» **To do**
Begin with the line holding "Benchmark programs that", then print every line after it through the end of the data, exactly and with nothing added.

» **Information provided**
·····

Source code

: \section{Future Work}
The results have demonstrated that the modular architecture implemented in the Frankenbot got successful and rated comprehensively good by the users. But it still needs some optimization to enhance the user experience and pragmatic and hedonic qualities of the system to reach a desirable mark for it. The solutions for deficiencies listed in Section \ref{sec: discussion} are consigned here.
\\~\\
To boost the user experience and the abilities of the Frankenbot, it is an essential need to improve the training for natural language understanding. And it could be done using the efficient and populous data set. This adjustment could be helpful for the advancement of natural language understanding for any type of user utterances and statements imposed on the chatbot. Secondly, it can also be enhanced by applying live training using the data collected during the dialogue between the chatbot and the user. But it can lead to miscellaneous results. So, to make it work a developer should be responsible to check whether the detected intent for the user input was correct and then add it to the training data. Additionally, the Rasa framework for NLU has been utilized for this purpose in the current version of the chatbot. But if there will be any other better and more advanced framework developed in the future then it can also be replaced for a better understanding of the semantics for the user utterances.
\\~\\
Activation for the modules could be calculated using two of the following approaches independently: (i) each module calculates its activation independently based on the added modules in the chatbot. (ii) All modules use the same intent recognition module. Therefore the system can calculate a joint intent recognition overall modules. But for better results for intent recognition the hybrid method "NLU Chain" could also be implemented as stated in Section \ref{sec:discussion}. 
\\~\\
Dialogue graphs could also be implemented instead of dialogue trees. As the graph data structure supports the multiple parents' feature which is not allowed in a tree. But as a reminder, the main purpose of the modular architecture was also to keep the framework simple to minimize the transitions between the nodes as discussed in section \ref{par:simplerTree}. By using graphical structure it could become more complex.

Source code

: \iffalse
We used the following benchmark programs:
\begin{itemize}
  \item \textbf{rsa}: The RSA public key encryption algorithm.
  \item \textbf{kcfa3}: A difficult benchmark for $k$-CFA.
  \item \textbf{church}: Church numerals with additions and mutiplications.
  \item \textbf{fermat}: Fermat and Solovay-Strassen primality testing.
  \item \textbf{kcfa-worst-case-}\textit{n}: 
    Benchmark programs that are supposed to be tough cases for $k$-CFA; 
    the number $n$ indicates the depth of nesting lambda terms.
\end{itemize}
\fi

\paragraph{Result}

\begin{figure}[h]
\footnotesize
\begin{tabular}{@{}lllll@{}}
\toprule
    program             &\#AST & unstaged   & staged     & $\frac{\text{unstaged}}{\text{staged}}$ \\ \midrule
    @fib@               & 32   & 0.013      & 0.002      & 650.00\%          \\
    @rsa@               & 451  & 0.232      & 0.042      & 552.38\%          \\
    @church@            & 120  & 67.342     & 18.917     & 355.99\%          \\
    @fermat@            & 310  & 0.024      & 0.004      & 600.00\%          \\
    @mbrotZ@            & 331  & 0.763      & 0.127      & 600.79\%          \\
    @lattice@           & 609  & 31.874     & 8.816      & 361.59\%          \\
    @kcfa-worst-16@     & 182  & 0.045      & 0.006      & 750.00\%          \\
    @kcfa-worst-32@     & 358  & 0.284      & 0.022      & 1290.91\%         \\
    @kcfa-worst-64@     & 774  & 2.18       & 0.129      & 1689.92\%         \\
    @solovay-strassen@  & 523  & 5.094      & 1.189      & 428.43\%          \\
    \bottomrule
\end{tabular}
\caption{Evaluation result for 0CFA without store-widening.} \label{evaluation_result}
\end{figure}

·····

» **Answer space**
    Benchmark programs that are supposed to be tough cases for $k$-CFA; 
    the number $n$ indicates the depth of nesting lambda terms.
\end{itemize}
\fi

\paragraph{Result}

\begin{figure}[h]
\footnotesize
\begin{tabular}{@{}lllll@{}}
\toprule
    program             &\#AST & unstaged   & staged     & $\frac{\text{unstaged}}{\text{staged}}$ \\ \midrule
    @fib@               & 32   & 0.013      & 0.002      & 650.00\%          \\
    @rsa@               & 451  & 0.232      & 0.042      & 552.38\%          \\
    @church@            & 120  & 67.342     & 18.917     & 355.99\%          \\
    @fermat@            & 310  & 0.024      & 0.004      & 600.00\%          \\
    @mbrotZ@            & 331  & 0.763      & 0.127      & 600.79\%          \\
    @lattice@           & 609  & 31.874     & 8.816      & 361.59\%          \\
    @kcfa-worst-16@     & 182  & 0.045      & 0.006      & 750.00\%          \\
    @kcfa-worst-32@     & 358  & 0.284      & 0.022      & 1290.91\%         \\
    @kcfa-worst-64@     & 774  & 2.18       & 0.129      & 1689.92\%         \\
    @solovay-strassen@  & 523  & 5.094      & 1.189      & 428.43\%          \\
    \bottomrule
\end{tabular}
\caption{Evaluation result for 0CFA without store-widening.} \label{evaluation_result}
\end{figure}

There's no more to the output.